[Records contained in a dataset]

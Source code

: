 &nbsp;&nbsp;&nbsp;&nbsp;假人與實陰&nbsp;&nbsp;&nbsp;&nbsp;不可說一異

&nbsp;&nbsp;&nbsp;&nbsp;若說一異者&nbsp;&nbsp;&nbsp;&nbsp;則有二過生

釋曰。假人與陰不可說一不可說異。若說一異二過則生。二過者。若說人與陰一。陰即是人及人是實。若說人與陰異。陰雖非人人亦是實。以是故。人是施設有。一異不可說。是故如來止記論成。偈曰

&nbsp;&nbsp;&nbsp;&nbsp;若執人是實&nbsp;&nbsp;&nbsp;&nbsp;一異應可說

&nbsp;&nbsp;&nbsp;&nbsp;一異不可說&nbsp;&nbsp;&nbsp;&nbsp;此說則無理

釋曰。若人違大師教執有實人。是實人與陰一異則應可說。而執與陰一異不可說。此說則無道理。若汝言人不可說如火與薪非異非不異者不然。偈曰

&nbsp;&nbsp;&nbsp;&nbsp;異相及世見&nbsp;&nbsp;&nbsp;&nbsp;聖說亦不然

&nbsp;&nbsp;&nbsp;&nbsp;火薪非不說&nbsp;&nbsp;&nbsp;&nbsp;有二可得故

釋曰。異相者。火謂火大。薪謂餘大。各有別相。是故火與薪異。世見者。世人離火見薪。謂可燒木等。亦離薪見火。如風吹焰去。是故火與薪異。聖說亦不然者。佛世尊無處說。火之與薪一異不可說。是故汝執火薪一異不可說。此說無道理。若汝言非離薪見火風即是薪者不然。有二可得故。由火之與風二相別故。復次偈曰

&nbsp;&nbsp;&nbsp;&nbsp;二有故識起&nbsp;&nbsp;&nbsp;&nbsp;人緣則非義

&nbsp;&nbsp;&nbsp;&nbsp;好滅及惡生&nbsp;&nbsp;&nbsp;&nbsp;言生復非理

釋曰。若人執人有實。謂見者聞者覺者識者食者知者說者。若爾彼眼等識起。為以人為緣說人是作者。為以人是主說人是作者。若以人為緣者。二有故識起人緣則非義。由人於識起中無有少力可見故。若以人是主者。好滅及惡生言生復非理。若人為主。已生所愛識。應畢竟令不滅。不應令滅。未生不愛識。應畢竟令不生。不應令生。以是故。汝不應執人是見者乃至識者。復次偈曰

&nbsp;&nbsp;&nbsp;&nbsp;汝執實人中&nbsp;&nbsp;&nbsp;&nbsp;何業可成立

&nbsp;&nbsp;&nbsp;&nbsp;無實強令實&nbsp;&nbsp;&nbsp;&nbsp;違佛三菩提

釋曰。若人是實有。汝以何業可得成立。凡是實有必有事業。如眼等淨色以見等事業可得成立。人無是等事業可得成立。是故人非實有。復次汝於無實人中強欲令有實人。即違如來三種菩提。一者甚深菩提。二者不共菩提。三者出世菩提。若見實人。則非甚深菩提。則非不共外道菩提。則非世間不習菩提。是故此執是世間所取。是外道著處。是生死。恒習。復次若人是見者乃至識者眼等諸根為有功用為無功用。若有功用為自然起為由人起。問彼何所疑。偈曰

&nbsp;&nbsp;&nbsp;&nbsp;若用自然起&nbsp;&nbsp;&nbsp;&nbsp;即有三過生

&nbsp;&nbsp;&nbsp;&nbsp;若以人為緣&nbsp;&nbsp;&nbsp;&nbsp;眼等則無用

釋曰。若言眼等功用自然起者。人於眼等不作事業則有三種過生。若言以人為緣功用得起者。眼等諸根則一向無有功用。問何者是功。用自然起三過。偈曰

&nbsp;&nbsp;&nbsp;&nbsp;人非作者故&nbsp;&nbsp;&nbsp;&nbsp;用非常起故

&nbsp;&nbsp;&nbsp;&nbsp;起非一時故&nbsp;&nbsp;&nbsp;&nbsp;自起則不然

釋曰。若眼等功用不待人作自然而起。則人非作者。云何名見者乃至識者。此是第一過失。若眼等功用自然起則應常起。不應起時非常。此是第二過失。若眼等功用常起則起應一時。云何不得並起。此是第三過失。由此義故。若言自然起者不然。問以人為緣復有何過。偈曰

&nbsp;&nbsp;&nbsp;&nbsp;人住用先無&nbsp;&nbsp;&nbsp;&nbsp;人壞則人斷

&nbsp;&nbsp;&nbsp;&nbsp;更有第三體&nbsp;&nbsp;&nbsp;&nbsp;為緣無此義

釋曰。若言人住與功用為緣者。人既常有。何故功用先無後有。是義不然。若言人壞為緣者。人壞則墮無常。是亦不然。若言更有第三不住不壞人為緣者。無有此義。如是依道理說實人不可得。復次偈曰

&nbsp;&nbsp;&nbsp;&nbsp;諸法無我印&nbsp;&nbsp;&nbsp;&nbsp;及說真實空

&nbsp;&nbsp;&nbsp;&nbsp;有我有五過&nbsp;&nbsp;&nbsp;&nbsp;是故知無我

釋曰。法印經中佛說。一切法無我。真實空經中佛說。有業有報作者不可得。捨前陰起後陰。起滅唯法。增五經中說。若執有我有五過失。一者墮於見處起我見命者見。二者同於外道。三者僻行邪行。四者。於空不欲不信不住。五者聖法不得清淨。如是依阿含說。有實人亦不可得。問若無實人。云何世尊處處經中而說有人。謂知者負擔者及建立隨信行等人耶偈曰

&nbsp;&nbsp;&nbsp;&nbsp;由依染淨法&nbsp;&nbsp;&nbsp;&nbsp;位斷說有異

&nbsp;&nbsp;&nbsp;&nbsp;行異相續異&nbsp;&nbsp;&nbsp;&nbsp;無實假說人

==

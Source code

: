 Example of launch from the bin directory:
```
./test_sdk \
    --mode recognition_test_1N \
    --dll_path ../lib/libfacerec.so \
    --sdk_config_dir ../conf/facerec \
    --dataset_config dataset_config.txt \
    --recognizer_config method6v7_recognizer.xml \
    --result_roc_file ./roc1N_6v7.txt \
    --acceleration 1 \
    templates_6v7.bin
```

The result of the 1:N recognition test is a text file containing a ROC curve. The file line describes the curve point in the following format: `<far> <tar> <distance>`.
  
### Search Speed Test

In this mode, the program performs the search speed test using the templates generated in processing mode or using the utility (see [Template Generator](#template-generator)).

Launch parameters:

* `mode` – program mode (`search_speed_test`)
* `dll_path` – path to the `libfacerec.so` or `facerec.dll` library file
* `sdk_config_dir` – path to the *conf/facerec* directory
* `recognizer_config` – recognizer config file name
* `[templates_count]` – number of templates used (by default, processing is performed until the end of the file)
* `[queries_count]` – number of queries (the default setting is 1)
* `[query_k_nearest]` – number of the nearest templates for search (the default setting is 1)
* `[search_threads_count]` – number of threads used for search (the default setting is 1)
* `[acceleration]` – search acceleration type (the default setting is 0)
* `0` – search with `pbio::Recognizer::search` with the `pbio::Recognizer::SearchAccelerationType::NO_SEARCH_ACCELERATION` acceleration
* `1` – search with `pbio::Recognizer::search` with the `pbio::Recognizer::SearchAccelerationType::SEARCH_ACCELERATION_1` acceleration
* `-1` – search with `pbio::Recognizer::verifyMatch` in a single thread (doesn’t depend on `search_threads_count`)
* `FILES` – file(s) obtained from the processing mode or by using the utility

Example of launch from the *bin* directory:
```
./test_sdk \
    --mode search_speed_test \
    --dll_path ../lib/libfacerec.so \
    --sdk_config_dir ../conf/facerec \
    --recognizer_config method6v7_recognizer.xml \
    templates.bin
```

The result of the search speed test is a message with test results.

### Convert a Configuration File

* **ACTION ITEM**
In the entries above, one line contains "The result of the search" and another contains "### Convert a Configuration File". Reproduce exactly those two lines and the lines between them, nothing else.

* **RESPONSE TO THIS EXERCISE**
The result of the search speed test is a message with test results.

### Convert a Configuration File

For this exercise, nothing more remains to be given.